Collected data entries
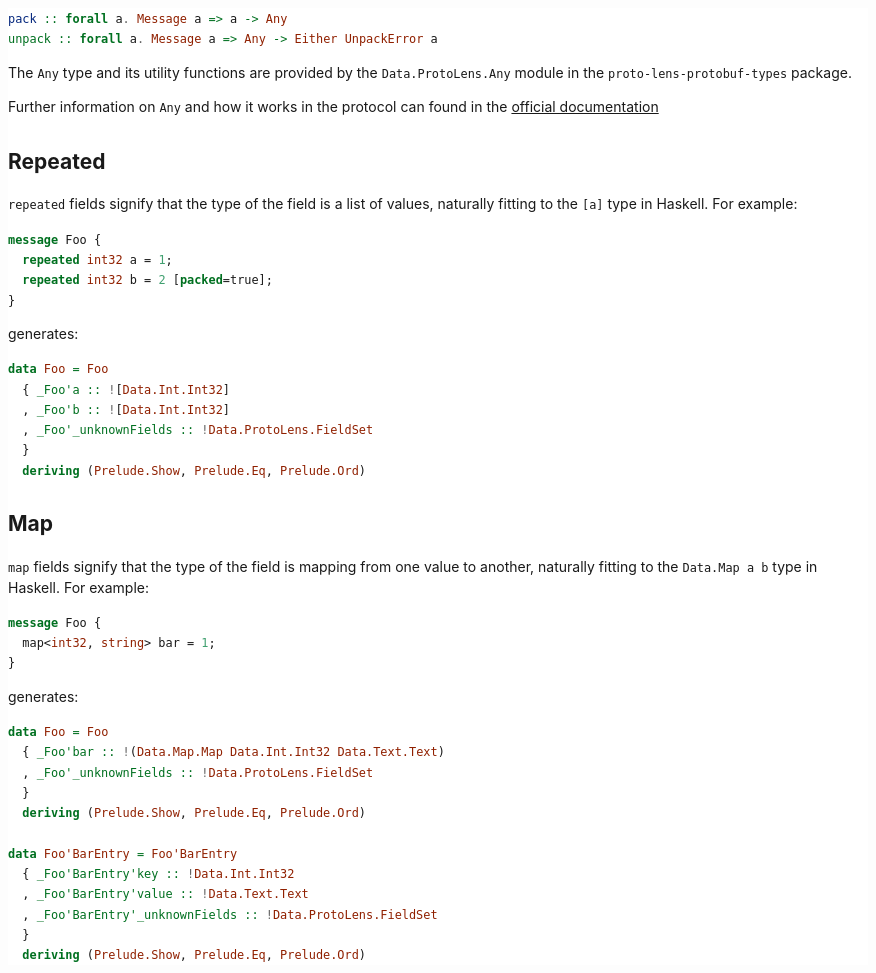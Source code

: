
 ``` haskell
pack :: forall a. Message a => a -> Any
unpack :: forall a. Message a => Any -> Either UnpackError a
```

The `Any` type and its utility functions are provided by the `Data.ProtoLens.Any` module in the `proto-lens-protobuf-types` package.

Further information on `Any` and how it works in the protocol can found in the [official documentation](https://developers.google.com/protocol-buffers/docs/proto3#any)

## Repeated

`repeated` fields signify that the type of the field is a list of values, naturally fitting to the `[a]` type in Haskell. For example:
``` protobuf
message Foo {
  repeated int32 a = 1;
  repeated int32 b = 2 [packed=true];
}
```
generates:
``` haskell
data Foo = Foo
  { _Foo'a :: ![Data.Int.Int32]
  , _Foo'b :: ![Data.Int.Int32]
  , _Foo'_unknownFields :: !Data.ProtoLens.FieldSet
  }
  deriving (Prelude.Show, Prelude.Eq, Prelude.Ord)
```

## Map

`map` fields signify that the type of the field is mapping from one value to another, naturally fitting to the `Data.Map a b` type in Haskell. For example:
``` protobuf
message Foo {
  map<int32, string> bar = 1;
}
```
generates:
``` haskell
data Foo = Foo
  { _Foo'bar :: !(Data.Map.Map Data.Int.Int32 Data.Text.Text)
  , _Foo'_unknownFields :: !Data.ProtoLens.FieldSet
  }
  deriving (Prelude.Show, Prelude.Eq, Prelude.Ord)

data Foo'BarEntry = Foo'BarEntry
  { _Foo'BarEntry'key :: !Data.Int.Int32
  , _Foo'BarEntry'value :: !Data.Text.Text
  , _Foo'BarEntry'_unknownFields :: !Data.ProtoLens.FieldSet
  }
  deriving (Prelude.Show, Prelude.Eq, Prelude.Ord)
```


[default message values]: https://developers.google.com/protocol-buffers/docs/proto3#default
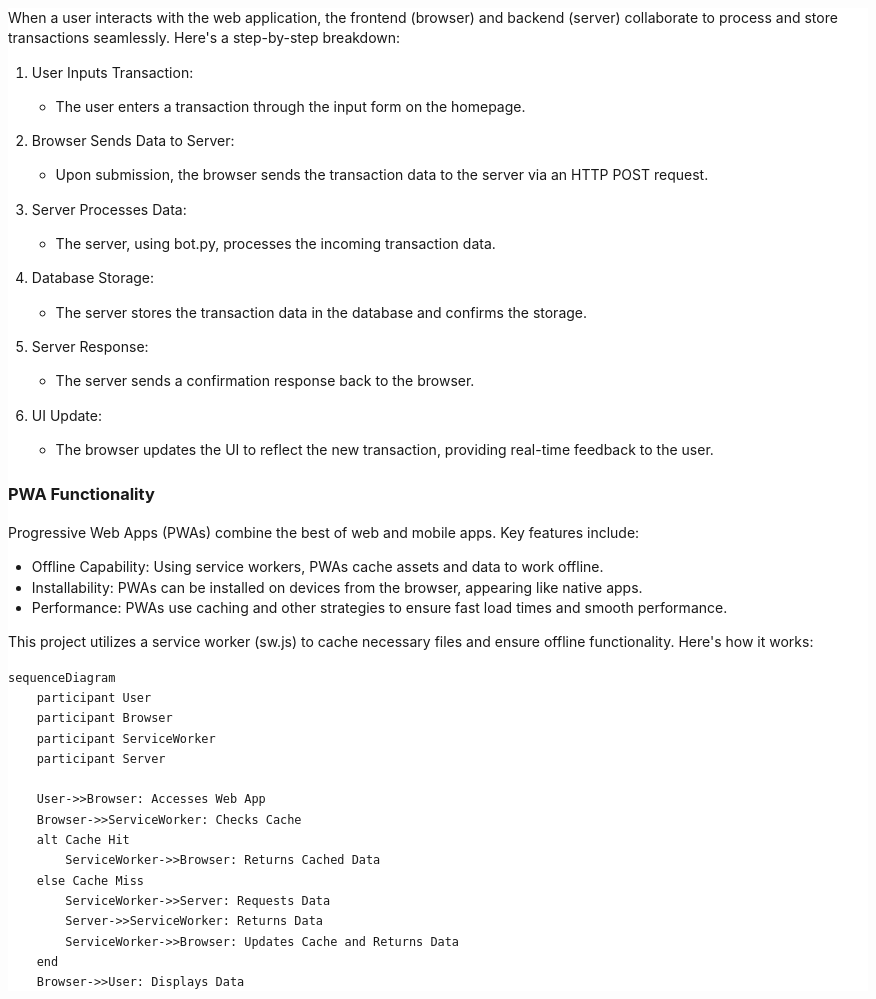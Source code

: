 When a user interacts with the web application, the frontend (browser) and backend (server) collaborate to process and store transactions seamlessly. Here's a step-by-step breakdown:

1. User Inputs Transaction:

   - The user enters a transaction through the input form on the homepage.

1. Browser Sends Data to Server:

   - Upon submission, the browser sends the transaction data to the server via an HTTP POST request.

1. Server Processes Data:

   - The server, using bot.py, processes the incoming transaction data.

1. Database Storage:

   - The server stores the transaction data in the database and confirms the storage.

1. Server Response:

   - The server sends a confirmation response back to the browser.

1. UI Update:
   - The browser updates the UI to reflect the new transaction, providing real-time feedback to the user.

### PWA Functionality

Progressive Web Apps (PWAs) combine the best of web and mobile apps. Key features include:

- Offline Capability: Using service workers, PWAs cache assets and data to work offline.
- Installability: PWAs can be installed on devices from the browser, appearing like native apps.
- Performance: PWAs use caching and other strategies to ensure fast load times and smooth performance.

This project utilizes a service worker (sw.js) to cache necessary files and ensure offline functionality. Here's how it works:

```mermaid
sequenceDiagram
    participant User
    participant Browser
    participant ServiceWorker
    participant Server

    User->>Browser: Accesses Web App
    Browser->>ServiceWorker: Checks Cache
    alt Cache Hit
        ServiceWorker->>Browser: Returns Cached Data
    else Cache Miss
        ServiceWorker->>Server: Requests Data
        Server->>ServiceWorker: Returns Data
        ServiceWorker->>Browser: Updates Cache and Returns Data
    end
    Browser->>User: Displays Data

```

• _WHAT NEEDS TO BE DONE_: Word for word, give again the lines from the first entry to the line with "type and its", inclusive. Exclude the pictures.

• _SOLUTION TO THIS PROBLEM_:
Source code

:
 ``` haskell
pack :: forall a. Message a => a -> Any
unpack :: forall a. Message a => Any -> Either UnpackError a
```

The `Any` type and its utility functions are provided by the `Data.ProtoLens.Any` module in the `proto-lens-protobuf-types` package.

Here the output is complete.